> **About this task**:
Word for word, return the lines from the start of the entries below through the line that has "# Known issues".

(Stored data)
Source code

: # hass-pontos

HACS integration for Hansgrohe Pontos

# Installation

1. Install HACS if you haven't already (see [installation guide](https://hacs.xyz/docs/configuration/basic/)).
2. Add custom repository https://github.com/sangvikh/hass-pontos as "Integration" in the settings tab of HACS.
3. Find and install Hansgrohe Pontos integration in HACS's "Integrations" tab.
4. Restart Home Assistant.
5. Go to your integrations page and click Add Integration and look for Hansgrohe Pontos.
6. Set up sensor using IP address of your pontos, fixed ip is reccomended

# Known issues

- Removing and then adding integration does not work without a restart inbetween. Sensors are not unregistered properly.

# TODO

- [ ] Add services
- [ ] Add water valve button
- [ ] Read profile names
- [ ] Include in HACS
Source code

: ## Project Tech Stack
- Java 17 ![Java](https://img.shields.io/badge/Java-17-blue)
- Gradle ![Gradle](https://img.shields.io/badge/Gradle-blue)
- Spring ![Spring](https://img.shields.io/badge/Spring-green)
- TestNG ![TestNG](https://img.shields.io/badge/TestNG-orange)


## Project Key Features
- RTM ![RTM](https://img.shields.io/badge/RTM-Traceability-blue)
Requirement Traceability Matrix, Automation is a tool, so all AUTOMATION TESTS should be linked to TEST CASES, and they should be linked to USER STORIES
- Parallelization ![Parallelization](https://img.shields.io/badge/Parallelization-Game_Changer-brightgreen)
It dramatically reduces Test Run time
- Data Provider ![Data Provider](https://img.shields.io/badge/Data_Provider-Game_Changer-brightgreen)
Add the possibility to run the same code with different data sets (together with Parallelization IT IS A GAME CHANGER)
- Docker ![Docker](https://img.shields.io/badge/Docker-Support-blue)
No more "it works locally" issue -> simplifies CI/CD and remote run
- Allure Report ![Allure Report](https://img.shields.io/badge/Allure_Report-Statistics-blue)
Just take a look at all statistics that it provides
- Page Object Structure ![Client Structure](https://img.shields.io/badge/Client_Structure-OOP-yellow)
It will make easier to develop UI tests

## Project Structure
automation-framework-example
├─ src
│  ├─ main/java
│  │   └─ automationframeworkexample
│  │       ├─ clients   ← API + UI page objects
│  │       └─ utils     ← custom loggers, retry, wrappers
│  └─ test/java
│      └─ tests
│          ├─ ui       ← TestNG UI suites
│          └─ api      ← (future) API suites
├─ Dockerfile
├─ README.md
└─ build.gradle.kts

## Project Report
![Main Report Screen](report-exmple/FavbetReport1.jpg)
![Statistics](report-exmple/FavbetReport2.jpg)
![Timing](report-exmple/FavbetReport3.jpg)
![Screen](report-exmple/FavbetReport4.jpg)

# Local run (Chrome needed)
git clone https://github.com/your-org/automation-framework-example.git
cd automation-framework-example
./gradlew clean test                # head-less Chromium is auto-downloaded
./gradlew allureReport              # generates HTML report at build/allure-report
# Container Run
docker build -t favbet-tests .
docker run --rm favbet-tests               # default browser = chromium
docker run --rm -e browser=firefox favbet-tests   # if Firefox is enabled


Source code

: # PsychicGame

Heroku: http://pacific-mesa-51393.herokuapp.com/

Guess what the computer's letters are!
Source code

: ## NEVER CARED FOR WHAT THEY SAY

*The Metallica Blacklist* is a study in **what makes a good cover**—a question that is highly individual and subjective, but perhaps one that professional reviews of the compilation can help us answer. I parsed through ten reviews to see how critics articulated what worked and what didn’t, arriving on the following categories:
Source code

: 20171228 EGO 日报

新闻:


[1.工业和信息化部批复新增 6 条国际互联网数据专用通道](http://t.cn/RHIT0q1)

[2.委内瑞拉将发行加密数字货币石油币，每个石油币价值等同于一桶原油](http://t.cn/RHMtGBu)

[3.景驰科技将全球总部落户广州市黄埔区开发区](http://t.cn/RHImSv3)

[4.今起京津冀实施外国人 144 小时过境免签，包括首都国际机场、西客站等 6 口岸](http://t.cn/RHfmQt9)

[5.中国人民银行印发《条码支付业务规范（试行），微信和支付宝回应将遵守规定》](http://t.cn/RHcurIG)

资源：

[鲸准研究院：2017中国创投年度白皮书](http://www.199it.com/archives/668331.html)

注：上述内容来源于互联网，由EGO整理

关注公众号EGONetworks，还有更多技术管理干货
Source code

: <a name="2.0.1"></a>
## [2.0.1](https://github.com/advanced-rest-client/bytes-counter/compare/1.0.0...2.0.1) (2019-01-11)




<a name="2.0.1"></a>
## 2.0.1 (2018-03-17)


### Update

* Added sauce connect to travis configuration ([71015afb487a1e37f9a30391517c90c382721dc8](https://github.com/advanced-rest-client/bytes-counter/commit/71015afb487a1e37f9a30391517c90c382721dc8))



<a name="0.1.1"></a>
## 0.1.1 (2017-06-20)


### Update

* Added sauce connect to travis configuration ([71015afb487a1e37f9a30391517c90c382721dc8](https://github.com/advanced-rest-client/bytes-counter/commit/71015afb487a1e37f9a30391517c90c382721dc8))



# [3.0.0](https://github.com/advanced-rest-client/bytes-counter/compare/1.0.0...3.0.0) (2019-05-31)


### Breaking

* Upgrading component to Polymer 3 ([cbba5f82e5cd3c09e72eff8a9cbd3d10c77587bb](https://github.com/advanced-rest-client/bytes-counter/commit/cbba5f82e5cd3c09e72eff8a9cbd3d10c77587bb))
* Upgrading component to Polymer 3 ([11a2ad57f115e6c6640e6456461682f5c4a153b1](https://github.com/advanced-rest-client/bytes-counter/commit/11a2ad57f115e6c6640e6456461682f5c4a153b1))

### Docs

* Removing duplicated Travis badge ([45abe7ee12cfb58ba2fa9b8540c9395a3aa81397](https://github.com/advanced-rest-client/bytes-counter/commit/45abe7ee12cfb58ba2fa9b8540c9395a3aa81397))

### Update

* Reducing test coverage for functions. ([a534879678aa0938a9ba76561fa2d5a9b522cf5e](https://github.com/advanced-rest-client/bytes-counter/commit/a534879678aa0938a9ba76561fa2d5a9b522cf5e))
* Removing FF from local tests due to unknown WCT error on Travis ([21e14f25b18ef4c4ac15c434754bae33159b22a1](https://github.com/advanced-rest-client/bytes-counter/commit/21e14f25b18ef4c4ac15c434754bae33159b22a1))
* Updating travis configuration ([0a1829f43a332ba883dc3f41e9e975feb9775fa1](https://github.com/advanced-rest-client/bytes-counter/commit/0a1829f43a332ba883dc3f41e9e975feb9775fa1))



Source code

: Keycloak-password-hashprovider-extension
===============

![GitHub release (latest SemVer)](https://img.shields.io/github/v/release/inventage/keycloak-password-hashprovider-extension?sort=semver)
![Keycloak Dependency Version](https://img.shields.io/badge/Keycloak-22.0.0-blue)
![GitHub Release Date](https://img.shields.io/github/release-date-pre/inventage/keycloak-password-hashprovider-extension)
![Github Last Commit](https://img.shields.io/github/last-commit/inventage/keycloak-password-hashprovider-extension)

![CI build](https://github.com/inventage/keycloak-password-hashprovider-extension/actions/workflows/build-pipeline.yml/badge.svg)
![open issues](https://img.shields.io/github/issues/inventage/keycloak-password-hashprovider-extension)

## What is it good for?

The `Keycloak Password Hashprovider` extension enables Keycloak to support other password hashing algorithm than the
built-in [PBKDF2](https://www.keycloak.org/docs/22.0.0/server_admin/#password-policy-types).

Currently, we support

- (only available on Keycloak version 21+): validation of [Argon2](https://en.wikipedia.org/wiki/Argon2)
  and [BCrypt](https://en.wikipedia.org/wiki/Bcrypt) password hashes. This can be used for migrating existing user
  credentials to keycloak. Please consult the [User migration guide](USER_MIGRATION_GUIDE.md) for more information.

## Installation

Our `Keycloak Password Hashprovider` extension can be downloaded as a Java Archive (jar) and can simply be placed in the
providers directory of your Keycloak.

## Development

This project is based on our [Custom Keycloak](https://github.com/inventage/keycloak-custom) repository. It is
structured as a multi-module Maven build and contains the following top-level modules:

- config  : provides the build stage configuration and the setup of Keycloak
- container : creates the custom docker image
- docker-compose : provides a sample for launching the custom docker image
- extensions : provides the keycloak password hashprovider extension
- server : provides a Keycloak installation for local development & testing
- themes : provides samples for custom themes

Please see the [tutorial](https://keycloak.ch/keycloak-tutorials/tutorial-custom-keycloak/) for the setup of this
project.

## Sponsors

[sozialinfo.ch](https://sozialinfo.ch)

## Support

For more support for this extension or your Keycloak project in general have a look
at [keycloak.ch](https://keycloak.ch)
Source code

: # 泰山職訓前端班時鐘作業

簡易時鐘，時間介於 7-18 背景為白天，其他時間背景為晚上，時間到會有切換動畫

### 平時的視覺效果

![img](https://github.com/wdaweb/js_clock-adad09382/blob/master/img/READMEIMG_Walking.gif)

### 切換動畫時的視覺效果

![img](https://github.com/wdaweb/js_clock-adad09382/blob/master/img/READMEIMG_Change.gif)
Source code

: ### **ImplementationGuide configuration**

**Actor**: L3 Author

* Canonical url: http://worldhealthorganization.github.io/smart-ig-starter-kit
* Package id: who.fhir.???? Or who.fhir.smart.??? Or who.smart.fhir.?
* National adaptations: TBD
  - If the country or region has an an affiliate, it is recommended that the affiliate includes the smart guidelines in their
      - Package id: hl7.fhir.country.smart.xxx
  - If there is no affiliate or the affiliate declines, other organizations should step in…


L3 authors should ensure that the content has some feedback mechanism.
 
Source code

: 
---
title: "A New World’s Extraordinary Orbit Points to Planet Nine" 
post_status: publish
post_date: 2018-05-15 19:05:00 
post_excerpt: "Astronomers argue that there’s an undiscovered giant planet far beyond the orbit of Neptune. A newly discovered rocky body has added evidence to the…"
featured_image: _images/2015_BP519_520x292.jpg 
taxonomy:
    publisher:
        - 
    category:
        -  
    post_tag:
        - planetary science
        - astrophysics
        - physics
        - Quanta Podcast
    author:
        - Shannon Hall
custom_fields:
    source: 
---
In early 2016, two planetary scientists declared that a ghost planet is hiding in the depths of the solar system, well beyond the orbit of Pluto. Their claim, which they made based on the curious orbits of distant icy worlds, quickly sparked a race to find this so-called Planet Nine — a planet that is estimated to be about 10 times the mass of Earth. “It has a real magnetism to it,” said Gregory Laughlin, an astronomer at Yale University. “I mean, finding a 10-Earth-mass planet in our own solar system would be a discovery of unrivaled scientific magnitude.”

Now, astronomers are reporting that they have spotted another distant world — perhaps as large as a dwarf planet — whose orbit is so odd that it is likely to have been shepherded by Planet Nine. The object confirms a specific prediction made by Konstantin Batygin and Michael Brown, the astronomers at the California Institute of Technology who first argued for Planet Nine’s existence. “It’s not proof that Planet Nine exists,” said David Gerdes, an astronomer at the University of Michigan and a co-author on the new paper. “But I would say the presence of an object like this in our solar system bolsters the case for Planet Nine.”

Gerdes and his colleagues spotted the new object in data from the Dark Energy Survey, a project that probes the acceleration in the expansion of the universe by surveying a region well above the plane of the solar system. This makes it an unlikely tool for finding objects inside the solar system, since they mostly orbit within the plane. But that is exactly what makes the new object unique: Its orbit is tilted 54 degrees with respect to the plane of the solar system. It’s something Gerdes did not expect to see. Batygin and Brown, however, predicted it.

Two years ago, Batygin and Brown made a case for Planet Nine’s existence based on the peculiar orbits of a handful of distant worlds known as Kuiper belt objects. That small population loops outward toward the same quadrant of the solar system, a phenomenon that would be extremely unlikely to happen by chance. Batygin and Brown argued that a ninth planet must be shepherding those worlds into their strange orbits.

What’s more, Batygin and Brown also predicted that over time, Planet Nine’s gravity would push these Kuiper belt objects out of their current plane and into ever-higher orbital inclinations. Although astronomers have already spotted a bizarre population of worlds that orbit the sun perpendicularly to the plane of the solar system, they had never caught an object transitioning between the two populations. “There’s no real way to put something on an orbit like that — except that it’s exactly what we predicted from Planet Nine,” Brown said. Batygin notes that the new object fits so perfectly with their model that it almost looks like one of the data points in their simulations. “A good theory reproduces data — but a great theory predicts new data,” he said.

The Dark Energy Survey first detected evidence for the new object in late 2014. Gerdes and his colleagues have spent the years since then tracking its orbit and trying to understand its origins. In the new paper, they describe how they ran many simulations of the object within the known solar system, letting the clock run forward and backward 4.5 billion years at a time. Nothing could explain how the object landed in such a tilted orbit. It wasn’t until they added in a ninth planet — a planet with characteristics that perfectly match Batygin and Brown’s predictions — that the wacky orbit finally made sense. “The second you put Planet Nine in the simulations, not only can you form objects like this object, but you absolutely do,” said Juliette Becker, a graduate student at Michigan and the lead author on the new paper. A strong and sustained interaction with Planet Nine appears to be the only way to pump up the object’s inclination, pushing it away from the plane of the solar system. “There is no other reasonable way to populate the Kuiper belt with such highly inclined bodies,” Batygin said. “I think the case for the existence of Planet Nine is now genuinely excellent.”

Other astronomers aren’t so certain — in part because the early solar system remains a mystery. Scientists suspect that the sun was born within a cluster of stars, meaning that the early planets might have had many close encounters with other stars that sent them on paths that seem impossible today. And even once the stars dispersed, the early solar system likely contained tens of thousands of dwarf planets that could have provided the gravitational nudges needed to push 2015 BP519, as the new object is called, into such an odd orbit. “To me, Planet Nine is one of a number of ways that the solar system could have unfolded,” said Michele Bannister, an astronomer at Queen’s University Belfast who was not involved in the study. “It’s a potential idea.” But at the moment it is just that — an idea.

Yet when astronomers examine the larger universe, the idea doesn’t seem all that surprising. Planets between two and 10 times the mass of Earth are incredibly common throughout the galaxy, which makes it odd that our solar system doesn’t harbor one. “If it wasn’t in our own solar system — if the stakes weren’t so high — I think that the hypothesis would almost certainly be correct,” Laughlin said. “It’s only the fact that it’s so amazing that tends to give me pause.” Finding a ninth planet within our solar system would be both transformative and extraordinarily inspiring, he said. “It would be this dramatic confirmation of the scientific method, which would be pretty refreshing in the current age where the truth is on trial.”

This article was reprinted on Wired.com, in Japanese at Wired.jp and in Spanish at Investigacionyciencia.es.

> **Solution below**:
Source code

: # hass-pontos

HACS integration for Hansgrohe Pontos

# Installation

1. Install HACS if you haven't already (see [installation guide](https://hacs.xyz/docs/configuration/basic/)).
2. Add custom repository https://github.com/sangvikh/hass-pontos as "Integration" in the settings tab of HACS.
3. Find and install Hansgrohe Pontos integration in HACS's "Integrations" tab.
4. Restart Home Assistant.
5. Go to your integrations page and click Add Integration and look for Hansgrohe Pontos.
6. Set up sensor using IP address of your pontos, fixed ip is reccomended

# Known issues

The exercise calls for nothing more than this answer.